In 2019, Plumlee graduated from Ranger School, with his mother affixing the Ranger Tab, and transitioned to an active-duty military status. According to Plumlee, his inspiration to serve in the military stemmed from his childhood just as his desire to play professional basketball. General Robert Brooks Brown, a retired commanding general of United States Army Pacific, became a mentor of Plumlee's in high school. Both men played collegiate basketball under coach Mike Krzyzewski.

==Business career==
In May 2022, Plumlee announced that he would be entering the two-year MBA program at Harvard Business School, joining the HBS class of 2024.

==Personal life==
Plumlee grew up with brothers Miles and Mason, and they reunited during the 2011–12 basketball season at Duke University; they also have a sister named Madeleine, who played volleyball at the University of Notre Dame. They were only the third trio of brothers to play on the same college basketball team at the same time.

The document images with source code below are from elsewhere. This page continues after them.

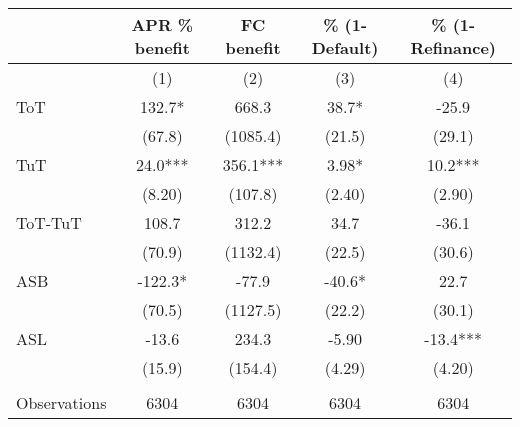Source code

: \begin{tabular}{lcccc}
\toprule
      & APR \% benefit & FC benefit & \% (1-Default) & \% (1-Refinance) \\
\midrule
      & (1)   & (2)   & (3)   & (4) \\
\midrule
\midrule
ToT   & 132.7* & 668.3 & 38.7* & -25.9 \\
      & (67.8) & (1085.4) & (21.5) & (29.1) \\
TuT   & 24.0*** & 356.1*** & 3.98* & 10.2*** \\
      & (8.20) & (107.8) & (2.40) & (2.90) \\
\midrule
ToT-TuT & 108.7 & 312.2 & 34.7  & -36.1 \\
      & (70.9) & (1132.4) & (22.5) & (30.6) \\
ASB   & -122.3* & -77.9 & -40.6* & 22.7 \\
      & (70.5) & (1127.5) & (22.2) & (30.1) \\
ASL   & -13.6 & 234.3 & -5.90 & -13.4*** \\
      & (15.9) & (154.4) & (4.29) & (4.20) \\
      &       &       &       &  \\
\midrule
Observations & 6304  & 6304  & 6304  & 6304 \\
\bottomrule
\bottomrule
\end{tabular}%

His parents are Millard "Perky" (a former Tennessee Tech basketball player) and Leslie Plumlee (a former Purdue women's basketball player who set the school single-game rebound record with 25). The two met at a basketball camp during the summer of 1979. His grandfather Albert "Bud" Schultz played basketball at Michigan Tech (1944), his uncle William Schultz played basketball at Wisconsin–Eau Claire (1971–72), and his uncle Chad Schultz played basketball at Wisconsin–Oshkosh (1983–86).